I was looking for a 40''inch no frills LED TV for my family. After visiting Croma I have narrowed down to two options.

*1. Sony EX430 Series BRAVIA Direct for Rs 54,500

vs 

2. Samsung EH5000 for Rs 49,900*


I have to pick one and both of them seem nice. *Which one should I choose ?*


----------



## a_medico (Nov 13, 2012)

Bravia anytime.


----------



## aroraanant (Nov 20, 2012)

EX430 is not so impressive, if you want sony then choose EX650 or above model.
Apart from that Samsung EH5000 is good for the price, but the price you have mentioned here is too high.
You can easily get it for 48k or may be less, all depends on how good you are at bargaining.


----------



## Jhamit (Nov 20, 2012)

aroraanant said:


> EX430 is not so impressive, if you want sony then choose EX650 or above model.
> Apart from that Samsung EH5000 is good for the price, but the price you have mentioned here is too high.
> You can easily get it for 48k or may be less, all depends on how good you are at bargaining.

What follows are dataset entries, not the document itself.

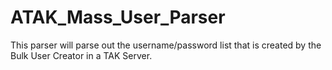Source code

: # ATAK_Mass_User_Parser
This parser will parse out the username/password list that is created by the Bulk User Creator in a TAK Server.
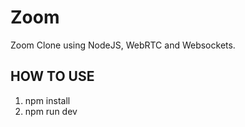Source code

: # Zoom

Zoom Clone using NodeJS, WebRTC and Websockets.

## HOW TO USE
1. npm install
2. npm run dev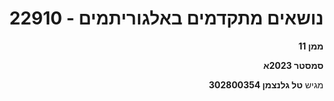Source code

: <style>
* {
  direction: rtl;
}

pre {
  direction: ltr;
}

img {
  width: 20px;
  height: 20px;
}
</style>

# נושאים מתקדמים באלגוריתמים - 22910

**ממן 11**

**סמסטר 2023א**

מגיש **טל גלנצמן 302800354**
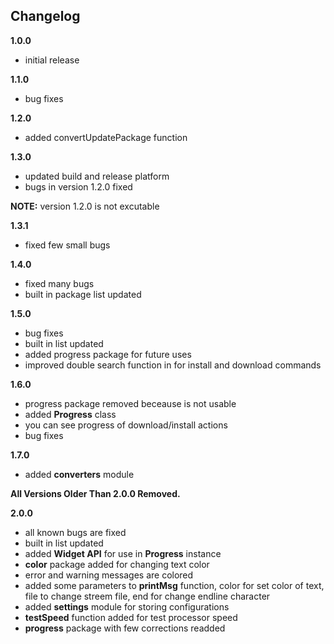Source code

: Changelog
---------

**1.0.0**

 * initial release

**1.1.0**

 * bug fixes

**1.2.0**

 * added convertUpdatePackage function

**1.3.0**

 * updated build and release platform
 * bugs in version 1.2.0 fixed

  **NOTE:** version 1.2.0 is not excutable

**1.3.1**

 * fixed few small bugs

**1.4.0**

 * fixed many bugs
 * built in package list updated

**1.5.0**

 * bug fixes
 * built in list updated
 * added progress package for future uses
 * improved double search function in for install and download commands

**1.6.0**

 * progress package removed beceause is not usable
 * added **Progress** class
 * you can see progress of download/install actions
 * bug fixes

**1.7.0**

 * added **converters** module

**All Versions Older Than 2.0.0 Removed.**

**2.0.0**

 * all known bugs are fixed
 * built in list updated
 * added **Widget API** for use in **Progress** instance
 * **color** package added for changing text color
 * error and warning messages are colored
 * added some parameters to **printMsg** function, color for set color of text, file to change streem file, end for change endline character
 * added **settings** module for storing configurations
 * **testSpeed** function added for test processor speed
 * **progress** package with few corrections readded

I would agree, I have checked EX430 and it has nothing special. The speakers are of 5W x 2 even with the 40" model. Whereas most of the TVs whether 32" or 40/42" have 10W x 2 speakers. I have seen EX550 and EX650 and they are better with X-Reality Engine as compared to Plain Bravia on EX430 and also better motion rate


----------



## Minion (Nov 21, 2012)

get sony EX650.


----------